The World’s End (2013, R) is the story of a bunch of high school friends re-uniting after twenty years in an effort to complete an epic pub crawl that they failed back in the days of their youth. Upon arriving back in their hometown, they find that things have radically changed. Radically, as in, the town has been invaded in Body Snatcher-ish fashion by an alien presence that won’t be going away quietly. Our heroes must therefore liberate the town, whilst coming to grips with the events of twenty years ago. It’s actually touted as the third installment of a trilogy with Shaun of the Dead and Hot Fuzz, but this is based on the appearance of a particular ice cream brand in each film and nothing else.

It all sounds pretty stupid, doesn’t it? Most Simon Pegg movies do when you describe them on paper. Thankfully, the execution is where the greatness lies, and The World’s End did not disappoint. In the hands of anyone else, this would have been 100 minutes of jokes based on bodily functions and crudeness. Instead, it’s witty, fresh, and hilarious. The laughs were hearty and lingered well past the opening credits. My wife and I chuckled the entire rest of the evening and were still quoting lines days later.

This is a bit of a role reversal for Simon Pegg and Nick Frost. Usually, Pegg plays the responsible guy. Frost is the bumbling loser. This time around, Frost is Andy, the all-around straight man, while Pegg is Gary King, the jerk still trapped in his high school identity. Pegg does a better job than Frost, but I think that might have more to do with my past visions of Frost characters giving me some cognitive dissonance. I mean, he basically starts out in the movie saying he doesn’t want to drink. It was just weird.

Familiar faces like Paddy Considine, Martin Freeman, and David Bradley beef up the cast well. There is a lot of chemistry with this group. Example, my wife, who isn’t someone who picks apart movies at all, made multiple comments about how flawless the comic timing was. Other than Frost, the performances and character interactions were as natural as I’ve ever seen in a movie. This isn’t easy considering the plot involves an alien invasion.

Edgar Wright returns to direct the crew here. In my opinion, Wright doesn’t bring a lot to the table in terms of style and creativity from behind the camera. For example, nobody is going to see an Edgar Wright show and marvel at the cinematography. His strength is seen in two places. First, since he’s usually writing, he keeps the characters in sync with one another and the dialogue flowing. Second, no matter how ridiculous the concepts are that he introduces (zombies, aliens, etc.), he is always able to inject at least one poignant scene into the mix, and it always works. Not only does it work, but it competes for the best scene in the entire film. Other directors who are far too hung up on camera angles and such could learn something from this. Let me add that I found the foreshadowings of the pub names to be very clever.

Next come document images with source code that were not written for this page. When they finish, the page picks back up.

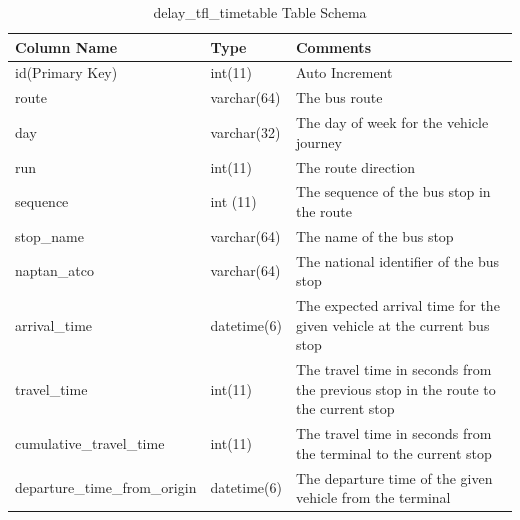 \begin{table}
\centering
\begin{tabular}{@{}llp{6cm}@{}} \toprule
Column Name & Type & Comments\\ \midrule
id(Primary Key) & int(11)  & Auto Increment\\ [0.4cm]
route & varchar(64) & The bus route \\ [0.4cm]
day & varchar(32) & The day of week for the vehicle journey \\ [0.4cm]
run & int(11) & The route direction \\ [0.4cm]
sequence & int (11) & The sequence of the bus stop in the route \\ [0.4cm]
stop\_name & varchar(64) & The name of the bus stop \\ [0.4cm]
naptan\_atco & varchar(64) & The national identifier of the bus stop \\ [0.4cm]
arrival\_time & datetime(6) & The expected arrival time for the given vehicle at the current bus stop \\ [0.4cm]
travel\_time & int(11) & The travel time in seconds from the previous stop in the route to the current stop \\ [0.4cm]
cumulative\_travel\_time & int(11) & The travel time  in seconds from the terminal to the current stop \\ [0.4cm]
departure\_time\_from\_origin & datetime(6) & The departure time of the given vehicle from the terminal \\
\bottomrule
\end{tabular}
\caption{delay\_tfl\_timetable Table Schema}
\label{table:delay_tfl_timetable}
\end{table}

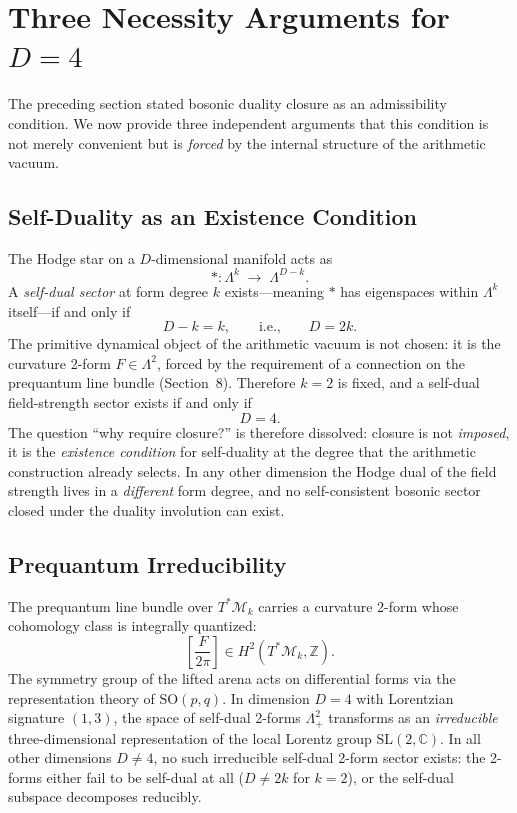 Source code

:\documentclass[11pt]{article}
\begin{document}
\section{Three Necessity Arguments for \texorpdfstring{$D=4$}{D=4}}

The preceding section stated bosonic duality closure as an admissibility condition.
We now provide three independent arguments that this condition is not merely convenient
but is \emph{forced} by the internal structure of the arithmetic vacuum.

\subsection{Self-Duality as an Existence Condition}

The Hodge star on a $D$-dimensional manifold acts as
\begin{equation}
*\colon \Lambda^k \;\to\; \Lambda^{D-k}.
\end{equation}
A \emph{self-dual sector} at form degree $k$ exists---meaning $*$ has eigenspaces
within $\Lambda^k$ itself---if and only if
\begin{equation}
D - k = k,
\qquad\text{i.e.,}\qquad D = 2k.
\end{equation}
The primitive dynamical object of the arithmetic vacuum is not chosen: it is the
curvature 2-form $F \in \Lambda^2$, forced by the requirement of a connection on the
prequantum line bundle (Section~8).
Therefore $k=2$ is fixed, and a self-dual field-strength sector exists if and only if
\begin{equation}
D = 4.
\end{equation}
The question ``why require closure?'' is therefore dissolved: closure is not
\emph{imposed}, it is the \emph{existence condition} for self-duality at the
degree that the arithmetic construction already selects.
In any other dimension the Hodge dual of the field strength lives in a
\emph{different} form degree, and no self-consistent bosonic sector closed under
the duality involution can exist.

\subsection{Prequantum Irreducibility}

The prequantum line bundle over $T^*\mathcal{M}_k$ carries a curvature 2-form
whose cohomology class is integrally quantized:
\begin{equation}
\left[\frac{F}{2\pi}\right] \in H^2(T^*\mathcal{M}_k,\mathbb{Z}).
\end{equation}
The symmetry group of the lifted arena acts on differential forms via the
representation theory of $\mathrm{SO}(p,q)$.
In dimension $D=4$ with Lorentzian signature $(1,3)$, the space of
self-dual 2-forms $\Lambda^2_+$ transforms as an \emph{irreducible} three-dimensional
representation of the local Lorentz group $\mathrm{SL}(2,\mathbb{C})$.
In all other dimensions $D \neq 4$, no such irreducible self-dual 2-form sector
exists: the 2-forms either fail to be self-dual at all ($D\neq 2k$ for $k=2$),
or the self-dual subspace decomposes reducibly.
\end{document}
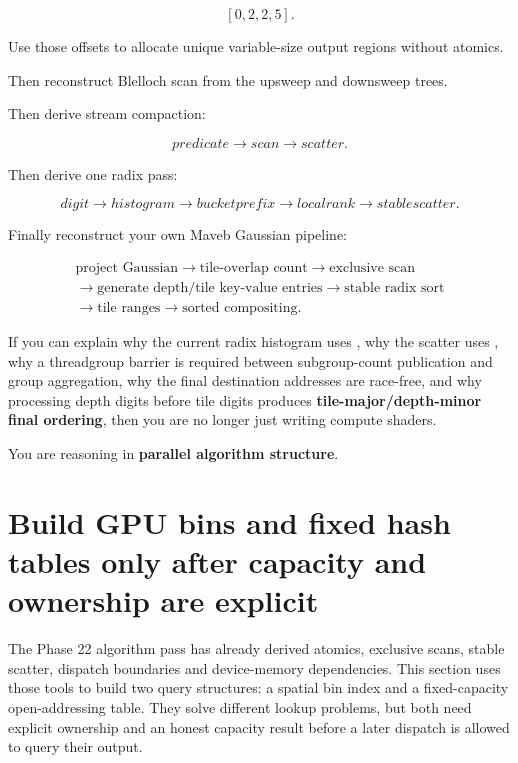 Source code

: \[
[0,2,2,5].
\]

Use those offsets to allocate unique variable-size output regions without atomics.

Then reconstruct Blelloch scan from the upsweep and downsweep trees.

Then derive stream compaction:

\[
predicate
\rightarrow
scan
\rightarrow
scatter.
\]

Then derive one radix pass:

\[
digit
\rightarrow
histogram
\rightarrow
bucket prefix
\rightarrow
local rank
\rightarrow
stable scatter.
\]

Finally reconstruct your own Maveb Gaussian pipeline:

\[\begin{gathered}\text{project Gaussian}\rightarrow\text{tile-overlap count}\rightarrow\text{exclusive scan}\\\rightarrow\text{generate depth/tile key-value entries}\rightarrow\text{stable radix sort}\\\rightarrow\text{tile ranges}\rightarrow\text{sorted compositing}.\end{gathered}\]

If you can explain why the current radix histogram uses , why the scatter uses , why a threadgroup barrier is required between subgroup-count publication and group aggregation, why the final destination addresses are race-free, and why processing depth digits before tile digits produces \textbf{tile-major/depth-minor final ordering}, then you are no longer just writing compute shaders.

You are reasoning in \textbf{parallel algorithm structure}.

\section{Build GPU bins and fixed hash tables only after capacity and ownership are explicit}\label{03-visual-computing-i-ch016-build-gpu-bins-and-fixed-hash-tables-only-after-capacity-and-ownership-are-explicit}

\hypertarget{03-visual-computing-i-ch016-build-gpu-bins-and-fixed-hash-tables-only-after-capacity-and-ownership-are-explicit}{}

The Phase 22 algorithm pass has already derived atomics, exclusive scans, stable scatter, dispatch boundaries and device-memory dependencies. This section uses those tools to build two query structures: a spatial bin index and a fixed-capacity open-addressing table. They solve different lookup problems, but both need explicit ownership and an honest capacity result before a later dispatch is allowed to query their output.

For the Catholic, this is perhaps a mixed bag. There is a definite element of redemption and forgiveness involved which has some value. However, in speaking with some colleagues, there were opinions that the closing dialogue in the final confrontation with the alien intelligence amounted to a criticism of God. I didn’t pick up on this and find it a bit of a stretch, but I’ve found more than a couple of people who thought the same thing. Ergo, I mention it here. To me, it came off as standard human/alien sci-fi argumentation about humanity’s significance and value even if not as “perfect” as its inhuman opposition.

The content level was disappointing. There seemed to be a lot more cursing in this movie than in previous Pegg/Wright work. The c-word came up three times. Tons of f-bombs and sexual innuendos. Impressively, though, I don’t think there was a single instance of blasphemy. The violence is mostly pretty silly, but there are some intense moments. Not scary, just intense. There was one scene with some immodest dancing and attempts at seduction but no nudity.

As stated above, this is a comedy, which means viewers are supposed to laugh and feel better after seeing it. This was accomplished in spades. While the amount of language got out of hand, it was not scandalously so. If you want laughs, watch The World’s End.

2.5 tiaras, would have been 3 if not for the profanity.